◆ Exercise input:
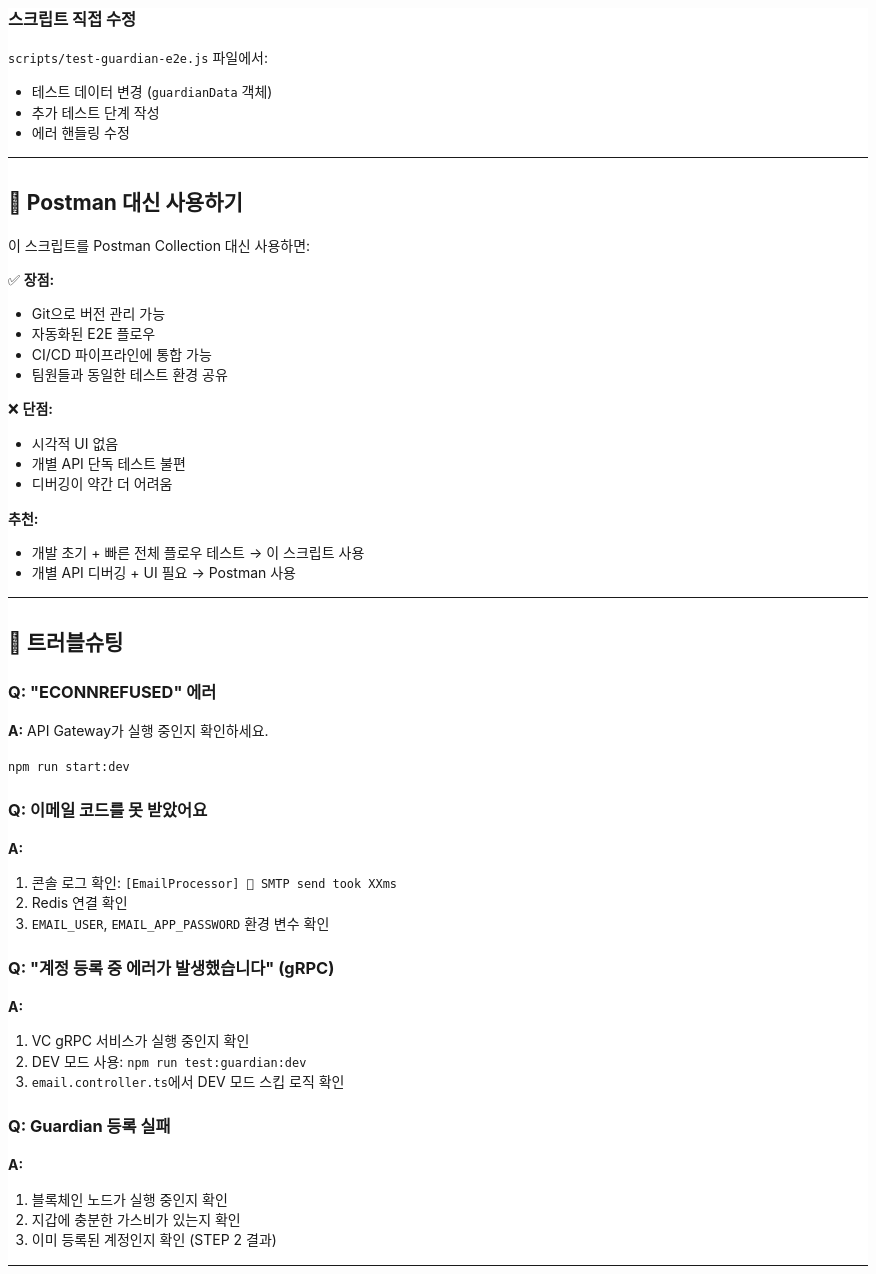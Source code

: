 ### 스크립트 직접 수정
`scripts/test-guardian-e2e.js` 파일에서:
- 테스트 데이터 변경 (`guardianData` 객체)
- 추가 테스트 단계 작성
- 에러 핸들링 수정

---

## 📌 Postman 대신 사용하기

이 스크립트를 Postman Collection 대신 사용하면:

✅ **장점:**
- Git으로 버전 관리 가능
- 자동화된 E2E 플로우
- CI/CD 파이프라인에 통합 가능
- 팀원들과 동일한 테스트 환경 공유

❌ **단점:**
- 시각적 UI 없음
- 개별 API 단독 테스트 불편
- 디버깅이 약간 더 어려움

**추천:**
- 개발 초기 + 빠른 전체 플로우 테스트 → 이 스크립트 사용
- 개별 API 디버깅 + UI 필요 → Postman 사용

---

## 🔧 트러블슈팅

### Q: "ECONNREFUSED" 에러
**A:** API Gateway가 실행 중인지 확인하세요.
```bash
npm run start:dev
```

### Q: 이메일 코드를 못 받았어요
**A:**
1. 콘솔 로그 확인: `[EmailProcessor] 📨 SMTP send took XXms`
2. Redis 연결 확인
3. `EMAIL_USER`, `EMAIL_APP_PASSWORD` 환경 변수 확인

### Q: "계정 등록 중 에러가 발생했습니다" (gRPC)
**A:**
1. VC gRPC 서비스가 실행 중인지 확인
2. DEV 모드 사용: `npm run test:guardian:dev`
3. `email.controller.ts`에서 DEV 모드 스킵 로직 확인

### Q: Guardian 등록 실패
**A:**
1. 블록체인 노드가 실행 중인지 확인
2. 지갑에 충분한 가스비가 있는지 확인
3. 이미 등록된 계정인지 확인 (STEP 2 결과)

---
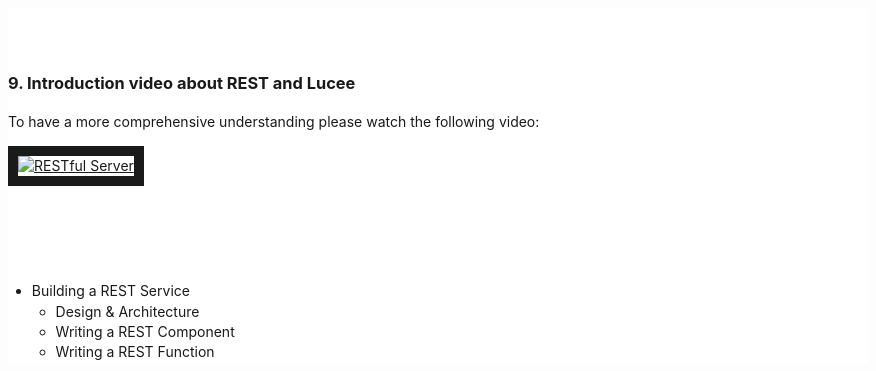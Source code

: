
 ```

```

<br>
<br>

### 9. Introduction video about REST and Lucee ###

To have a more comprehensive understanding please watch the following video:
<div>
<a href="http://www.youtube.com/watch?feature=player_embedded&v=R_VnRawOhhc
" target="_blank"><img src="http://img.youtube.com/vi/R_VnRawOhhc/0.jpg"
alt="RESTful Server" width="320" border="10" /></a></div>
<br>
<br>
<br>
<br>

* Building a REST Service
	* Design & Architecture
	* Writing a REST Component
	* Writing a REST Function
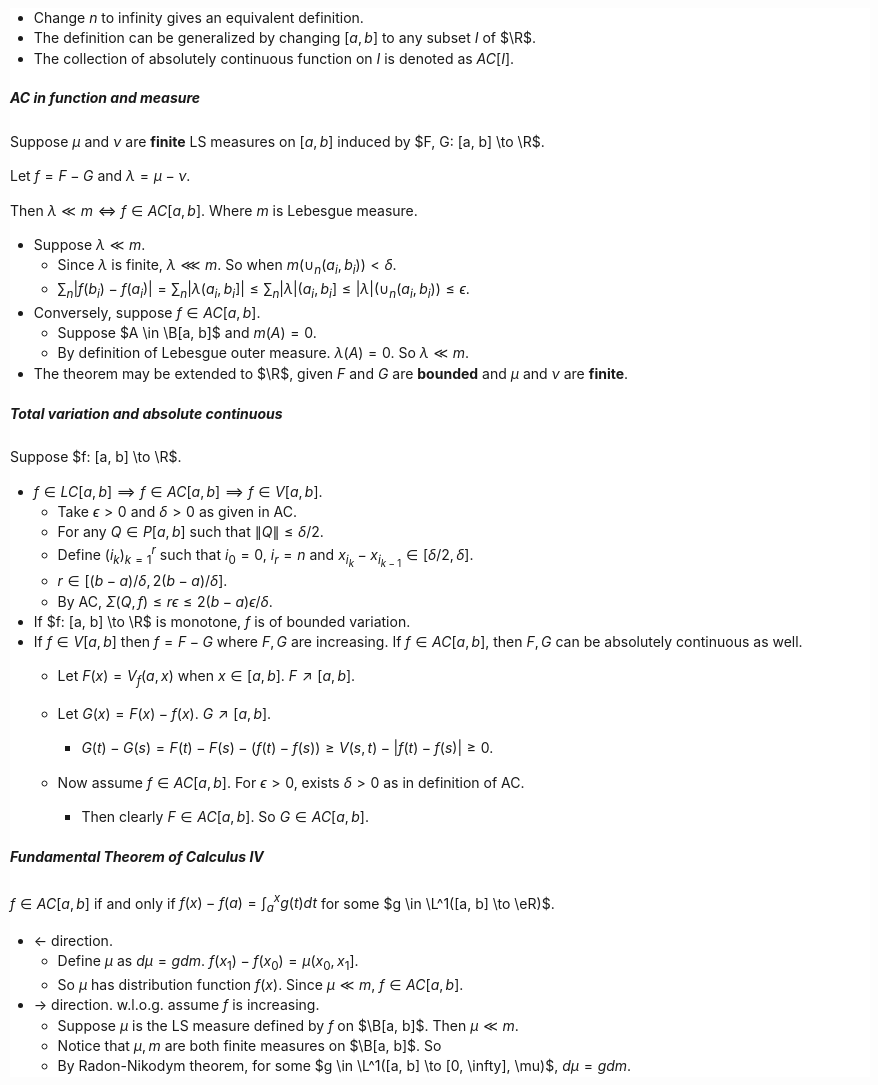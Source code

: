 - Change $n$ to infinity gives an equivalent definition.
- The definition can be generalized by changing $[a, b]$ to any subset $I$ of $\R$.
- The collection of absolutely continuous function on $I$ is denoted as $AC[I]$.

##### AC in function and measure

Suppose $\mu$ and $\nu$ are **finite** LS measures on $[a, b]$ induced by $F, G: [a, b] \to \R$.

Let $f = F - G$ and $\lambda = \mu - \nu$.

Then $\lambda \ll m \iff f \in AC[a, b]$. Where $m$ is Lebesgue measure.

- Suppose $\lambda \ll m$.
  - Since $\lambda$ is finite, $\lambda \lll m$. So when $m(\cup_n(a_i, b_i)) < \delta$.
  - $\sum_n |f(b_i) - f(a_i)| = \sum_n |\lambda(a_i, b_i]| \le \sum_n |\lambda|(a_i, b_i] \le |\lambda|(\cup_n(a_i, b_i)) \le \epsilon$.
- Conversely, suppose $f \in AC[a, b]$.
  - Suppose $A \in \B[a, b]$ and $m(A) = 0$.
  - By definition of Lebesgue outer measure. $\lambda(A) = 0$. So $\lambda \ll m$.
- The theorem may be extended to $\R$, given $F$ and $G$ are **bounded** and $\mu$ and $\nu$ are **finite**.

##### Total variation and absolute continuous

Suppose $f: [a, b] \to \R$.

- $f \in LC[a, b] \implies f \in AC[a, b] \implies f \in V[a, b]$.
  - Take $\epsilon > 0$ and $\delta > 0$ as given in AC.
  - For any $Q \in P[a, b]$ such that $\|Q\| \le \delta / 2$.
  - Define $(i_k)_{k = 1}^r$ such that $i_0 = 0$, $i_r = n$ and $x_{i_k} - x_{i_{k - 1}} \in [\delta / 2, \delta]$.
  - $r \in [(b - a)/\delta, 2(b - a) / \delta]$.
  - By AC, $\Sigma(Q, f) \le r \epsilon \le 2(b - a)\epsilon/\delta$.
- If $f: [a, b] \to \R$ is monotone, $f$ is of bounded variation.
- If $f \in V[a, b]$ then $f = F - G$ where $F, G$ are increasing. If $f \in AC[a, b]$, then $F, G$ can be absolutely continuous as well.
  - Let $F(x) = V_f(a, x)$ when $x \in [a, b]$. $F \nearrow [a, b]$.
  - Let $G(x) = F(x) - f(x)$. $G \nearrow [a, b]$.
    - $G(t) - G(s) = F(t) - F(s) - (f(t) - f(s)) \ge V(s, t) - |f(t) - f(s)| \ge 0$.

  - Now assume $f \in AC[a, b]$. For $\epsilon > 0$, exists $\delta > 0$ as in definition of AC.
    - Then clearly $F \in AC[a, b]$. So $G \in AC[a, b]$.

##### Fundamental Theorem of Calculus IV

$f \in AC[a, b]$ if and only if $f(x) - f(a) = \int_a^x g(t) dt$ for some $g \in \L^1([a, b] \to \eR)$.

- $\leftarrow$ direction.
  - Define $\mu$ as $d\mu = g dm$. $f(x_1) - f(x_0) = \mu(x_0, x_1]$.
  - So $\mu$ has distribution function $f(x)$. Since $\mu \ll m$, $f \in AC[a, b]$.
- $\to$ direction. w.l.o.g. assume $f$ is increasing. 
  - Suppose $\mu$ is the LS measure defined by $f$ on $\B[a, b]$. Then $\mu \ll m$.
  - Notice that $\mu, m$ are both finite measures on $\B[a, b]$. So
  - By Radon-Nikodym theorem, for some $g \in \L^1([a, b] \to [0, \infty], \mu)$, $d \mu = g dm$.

◆ Problem requirements: Of the entries above, transcribe exactly those lines that fall between the line containing "- Let $F(x)" and the line containing "- Define $\mu$", together with those two lines.

◆ Output for this task:
  - Let $F(x) = V_f(a, x)$ when $x \in [a, b]$. $F \nearrow [a, b]$.
  - Let $G(x) = F(x) - f(x)$. $G \nearrow [a, b]$.
    - $G(t) - G(s) = F(t) - F(s) - (f(t) - f(s)) \ge V(s, t) - |f(t) - f(s)| \ge 0$.

  - Now assume $f \in AC[a, b]$. For $\epsilon > 0$, exists $\delta > 0$ as in definition of AC.
    - Then clearly $F \in AC[a, b]$. So $G \in AC[a, b]$.

##### Fundamental Theorem of Calculus IV

$f \in AC[a, b]$ if and only if $f(x) - f(a) = \int_a^x g(t) dt$ for some $g \in \L^1([a, b] \to \eR)$.

- $\leftarrow$ direction.
  - Define $\mu$ as $d\mu = g dm$. $f(x_1) - f(x_0) = \mu(x_0, x_1]$.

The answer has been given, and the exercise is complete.